Drawing Tip #22: Painting with Charcoal

Given my love of experimentation with charcoal, I'm surprised I never tried this earlier. Perhaps I was afraid, as I love charcoal precisely because it is a dry medium. But it is a wonderfully water-soluble material, and though I routinely paint with charcoal dust, I have never painted with charcoal dust and water. Until now! I don't have any finished drawings (or even in-progress drawings) to show using this technique, but I am so excited by it that even though I really should be going to bed I am instead writing this post.

The method is simple. Grid up some soft charcoal with sandpaper or purchase a bottle of charcoal powder, and find a decent paintbrush. The one I chose was a $2 soft round-tip brush, the one I use for painting with dry powder. I'm sure any brush for watercolor would be fine.

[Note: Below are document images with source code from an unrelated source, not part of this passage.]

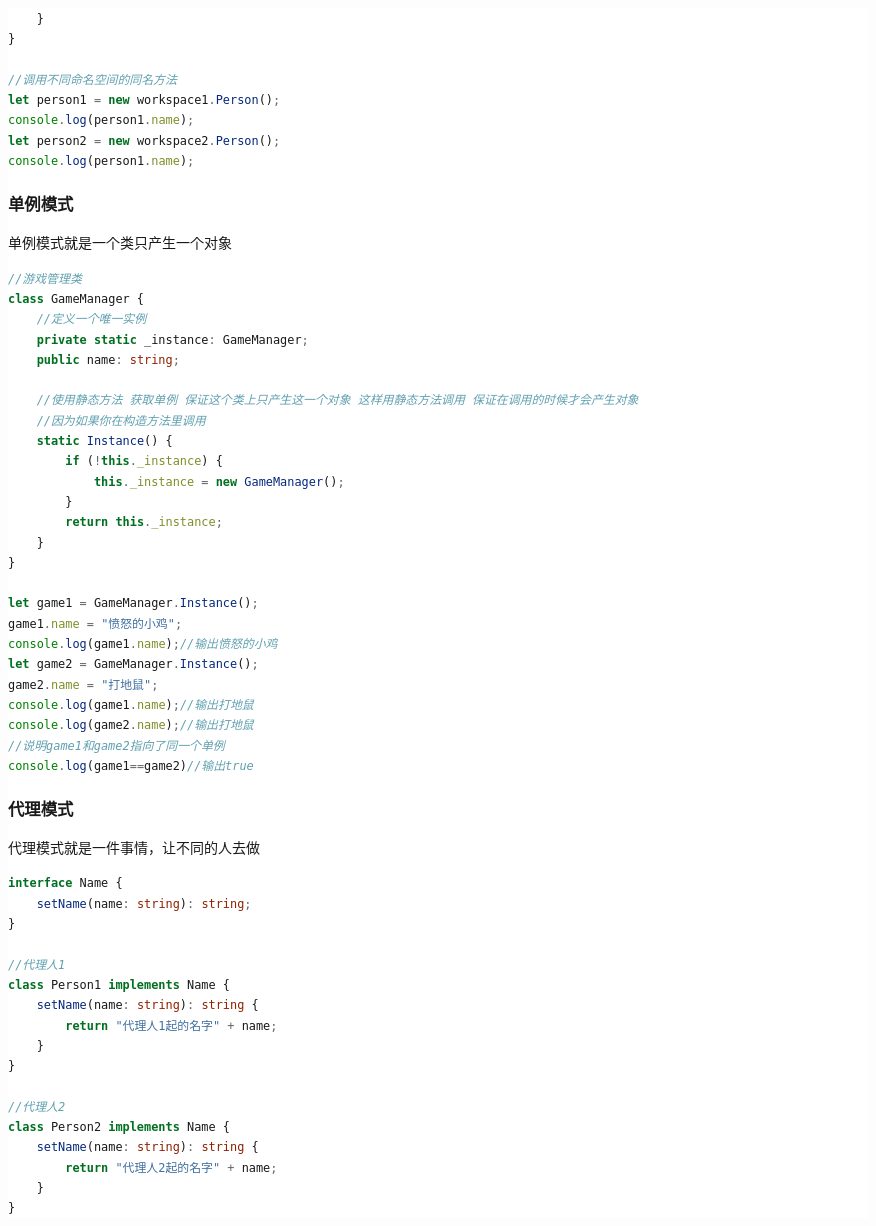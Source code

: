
 ```typescript
    }
}

//调用不同命名空间的同名方法
let person1 = new workspace1.Person();
console.log(person1.name);
let person2 = new workspace2.Person();
console.log(person1.name);
```

### 单例模式

单例模式就是一个类只产生一个对象

```typescript
//游戏管理类
class GameManager {
    //定义一个唯一实例
    private static _instance: GameManager;
    public name: string;

    //使用静态方法 获取单例 保证这个类上只产生这一个对象 这样用静态方法调用 保证在调用的时候才会产生对象
    //因为如果你在构造方法里调用
    static Instance() {
        if (!this._instance) {
            this._instance = new GameManager();
        }
        return this._instance;
    }
}

let game1 = GameManager.Instance();
game1.name = "愤怒的小鸡";
console.log(game1.name);//输出愤怒的小鸡
let game2 = GameManager.Instance();
game2.name = "打地鼠";
console.log(game1.name);//输出打地鼠
console.log(game2.name);//输出打地鼠
//说明game1和game2指向了同一个单例
console.log(game1==game2)//输出true
```

### 代理模式

代理模式就是一件事情，让不同的人去做

```typescript
interface Name {
    setName(name: string): string;
}

//代理人1
class Person1 implements Name {
    setName(name: string): string {
        return "代理人1起的名字" + name;
    }
}

//代理人2
class Person2 implements Name {
    setName(name: string): string {
        return "代理人2起的名字" + name;
    }
}

```
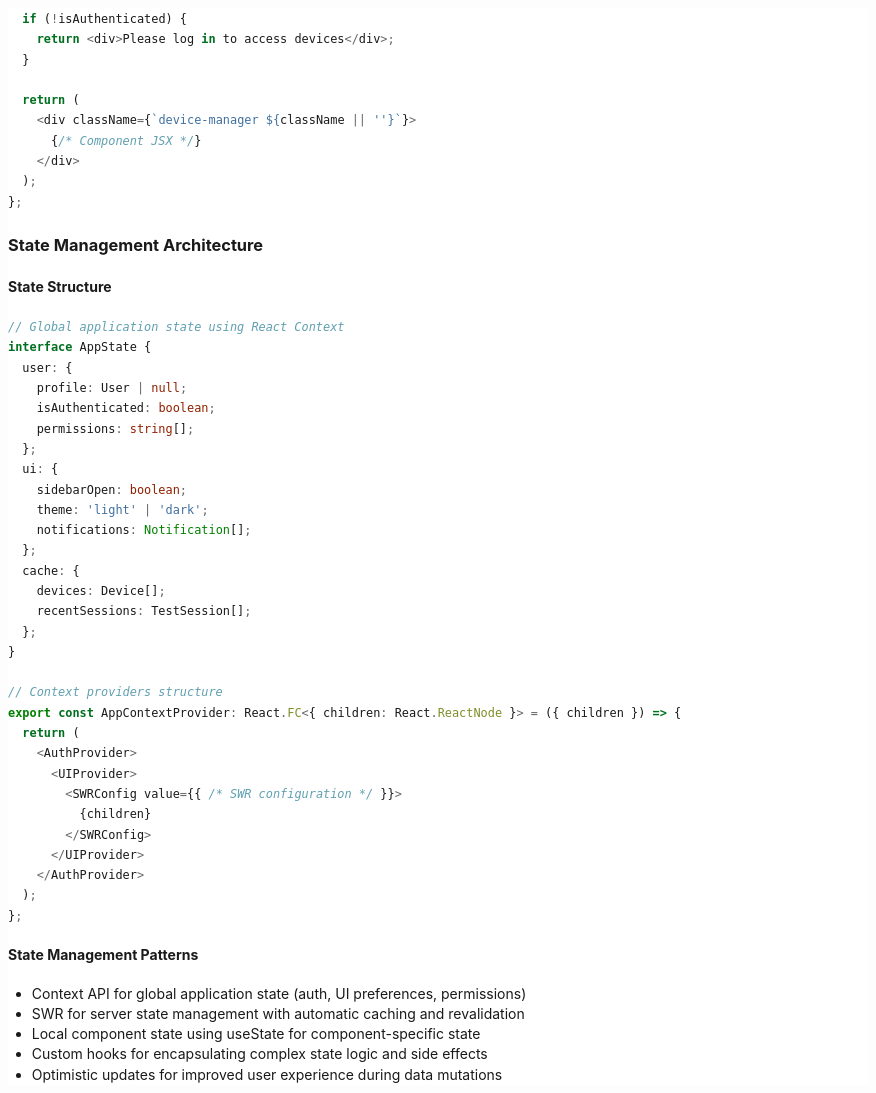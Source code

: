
 ```typescript
  if (!isAuthenticated) {
    return <div>Please log in to access devices</div>;
  }

  return (
    <div className={`device-manager ${className || ''}`}>
      {/* Component JSX */}
    </div>
  );
};
```

### State Management Architecture

#### State Structure

```typescript
// Global application state using React Context
interface AppState {
  user: {
    profile: User | null;
    isAuthenticated: boolean;
    permissions: string[];
  };
  ui: {
    sidebarOpen: boolean;
    theme: 'light' | 'dark';
    notifications: Notification[];
  };
  cache: {
    devices: Device[];
    recentSessions: TestSession[];
  };
}

// Context providers structure
export const AppContextProvider: React.FC<{ children: React.ReactNode }> = ({ children }) => {
  return (
    <AuthProvider>
      <UIProvider>
        <SWRConfig value={{ /* SWR configuration */ }}>
          {children}
        </SWRConfig>
      </UIProvider>
    </AuthProvider>
  );
};
```

#### State Management Patterns

- Context API for global application state (auth, UI preferences, permissions)
- SWR for server state management with automatic caching and revalidation
- Local component state using useState for component-specific state
- Custom hooks for encapsulating complex state logic and side effects
- Optimistic updates for improved user experience during data mutations

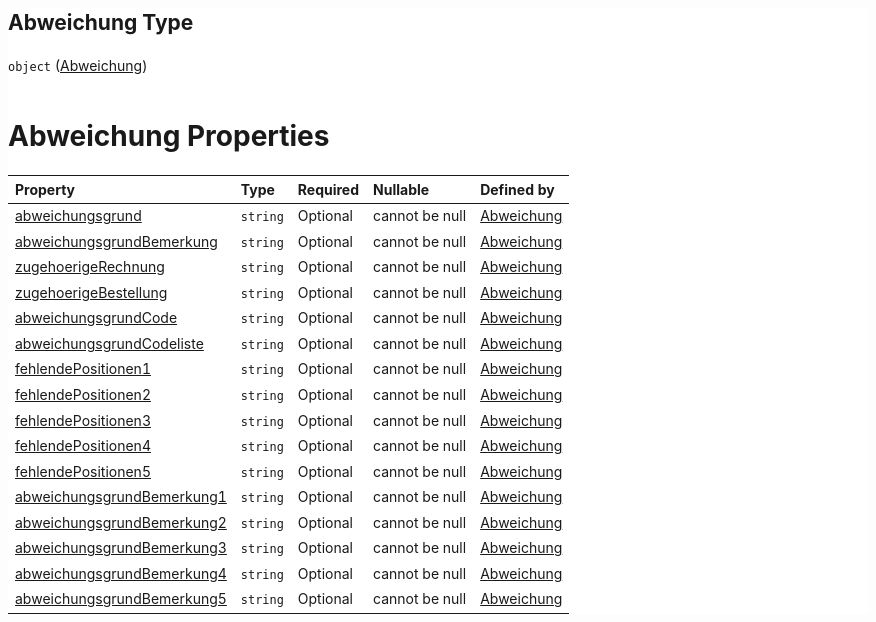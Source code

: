 ## Abweichung Type

`object` ([Abweichung](abweichung.md))

# Abweichung Properties

| Property                                                  | Type     | Required | Nullable       | Defined by                                                                                                                                                                                                        |
| :-------------------------------------------------------- | :------- | :------- | :------------- | :---------------------------------------------------------------------------------------------------------------------------------------------------------------------------------------------------------------- |
| [abweichungsgrund](#abweichungsgrund)                     | `string` | Optional | cannot be null | [Abweichung](abweichungsgrund.md "https://raw.githubusercontent.com/conuti-gmbh/bo4e-schema/master/schemas/v1/enum/Abweichungsgrund.schema.json#/properties/abweichungsgrund")                                    |
| [abweichungsgrundBemerkung](#abweichungsgrundbemerkung)   | `string` | Optional | cannot be null | [Abweichung](abweichung-properties-abweichungsgrundbemerkung.md "https://raw.githubusercontent.com/conuti-gmbh/bo4e-schema/master/schemas/v1/com/Abweichung.schema.json#/properties/abweichungsgrundBemerkung")   |
| [zugehoerigeRechnung](#zugehoerigerechnung)               | `string` | Optional | cannot be null | [Abweichung](abweichung-properties-zugehoerigerechnung.md "https://raw.githubusercontent.com/conuti-gmbh/bo4e-schema/master/schemas/v1/com/Abweichung.schema.json#/properties/zugehoerigeRechnung")               |
| [zugehoerigeBestellung](#zugehoerigebestellung)           | `string` | Optional | cannot be null | [Abweichung](abweichung-properties-zugehoerigebestellung.md "https://raw.githubusercontent.com/conuti-gmbh/bo4e-schema/master/schemas/v1/com/Abweichung.schema.json#/properties/zugehoerigeBestellung")           |
| [abweichungsgrundCode](#abweichungsgrundcode)             | `string` | Optional | cannot be null | [Abweichung](abweichung-properties-abweichungsgrundcode.md "https://raw.githubusercontent.com/conuti-gmbh/bo4e-schema/master/schemas/v1/com/Abweichung.schema.json#/properties/abweichungsgrundCode")             |
| [abweichungsgrundCodeliste](#abweichungsgrundcodeliste)   | `string` | Optional | cannot be null | [Abweichung](abweichung-properties-abweichungsgrundcodeliste.md "https://raw.githubusercontent.com/conuti-gmbh/bo4e-schema/master/schemas/v1/com/Abweichung.schema.json#/properties/abweichungsgrundCodeliste")   |
| [fehlendePositionen1](#fehlendepositionen1)               | `string` | Optional | cannot be null | [Abweichung](abweichung-properties-fehlendepositionen1.md "https://raw.githubusercontent.com/conuti-gmbh/bo4e-schema/master/schemas/v1/com/Abweichung.schema.json#/properties/fehlendePositionen1")               |
| [fehlendePositionen2](#fehlendepositionen2)               | `string` | Optional | cannot be null | [Abweichung](abweichung-properties-fehlendepositionen2.md "https://raw.githubusercontent.com/conuti-gmbh/bo4e-schema/master/schemas/v1/com/Abweichung.schema.json#/properties/fehlendePositionen2")               |
| [fehlendePositionen3](#fehlendepositionen3)               | `string` | Optional | cannot be null | [Abweichung](abweichung-properties-fehlendepositionen3.md "https://raw.githubusercontent.com/conuti-gmbh/bo4e-schema/master/schemas/v1/com/Abweichung.schema.json#/properties/fehlendePositionen3")               |
| [fehlendePositionen4](#fehlendepositionen4)               | `string` | Optional | cannot be null | [Abweichung](abweichung-properties-fehlendepositionen4.md "https://raw.githubusercontent.com/conuti-gmbh/bo4e-schema/master/schemas/v1/com/Abweichung.schema.json#/properties/fehlendePositionen4")               |
| [fehlendePositionen5](#fehlendepositionen5)               | `string` | Optional | cannot be null | [Abweichung](abweichung-properties-fehlendepositionen5.md "https://raw.githubusercontent.com/conuti-gmbh/bo4e-schema/master/schemas/v1/com/Abweichung.schema.json#/properties/fehlendePositionen5")               |
| [abweichungsgrundBemerkung1](#abweichungsgrundbemerkung1) | `string` | Optional | cannot be null | [Abweichung](abweichung-properties-abweichungsgrundbemerkung1.md "https://raw.githubusercontent.com/conuti-gmbh/bo4e-schema/master/schemas/v1/com/Abweichung.schema.json#/properties/abweichungsgrundBemerkung1") |
| [abweichungsgrundBemerkung2](#abweichungsgrundbemerkung2) | `string` | Optional | cannot be null | [Abweichung](abweichung-properties-abweichungsgrundbemerkung2.md "https://raw.githubusercontent.com/conuti-gmbh/bo4e-schema/master/schemas/v1/com/Abweichung.schema.json#/properties/abweichungsgrundBemerkung2") |
| [abweichungsgrundBemerkung3](#abweichungsgrundbemerkung3) | `string` | Optional | cannot be null | [Abweichung](abweichung-properties-abweichungsgrundbemerkung3.md "https://raw.githubusercontent.com/conuti-gmbh/bo4e-schema/master/schemas/v1/com/Abweichung.schema.json#/properties/abweichungsgrundBemerkung3") |
| [abweichungsgrundBemerkung4](#abweichungsgrundbemerkung4) | `string` | Optional | cannot be null | [Abweichung](abweichung-properties-abweichungsgrundbemerkung4.md "https://raw.githubusercontent.com/conuti-gmbh/bo4e-schema/master/schemas/v1/com/Abweichung.schema.json#/properties/abweichungsgrundBemerkung4") |
| [abweichungsgrundBemerkung5](#abweichungsgrundbemerkung5) | `string` | Optional | cannot be null | [Abweichung](abweichung-properties-abweichungsgrundbemerkung5.md "https://raw.githubusercontent.com/conuti-gmbh/bo4e-schema/master/schemas/v1/com/Abweichung.schema.json#/properties/abweichungsgrundBemerkung5") |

For this test, I just poured a small pile of powder onto my paper, which happened to be a scrap of smooth bristol paper. Then I wet the brush and swirled it around and started playing. The results are wonderful. The paper doesn't hold up well, though, which I expected. Typically water media do better with rougher paper. You can get a wide range of values from very light to pretty dark. I can foresee uses for underpainting as well as just plain painting in black and white. The best way to implement this is not to mix your charcoal right on the paper, of course, but to have perhaps another paper or a plastic palette to mix first, test the value, then apply to the drawing. Try it out! And apparently it works for graphite, too.

2 comments:

Glendon Mellow said...

That never occurred to me before! Great tip Heather. Might come in useful for my drawing class.

Heather Ward said...

Thanks! I'm actually going to try it out on a water scene this week. We'll see how it goes!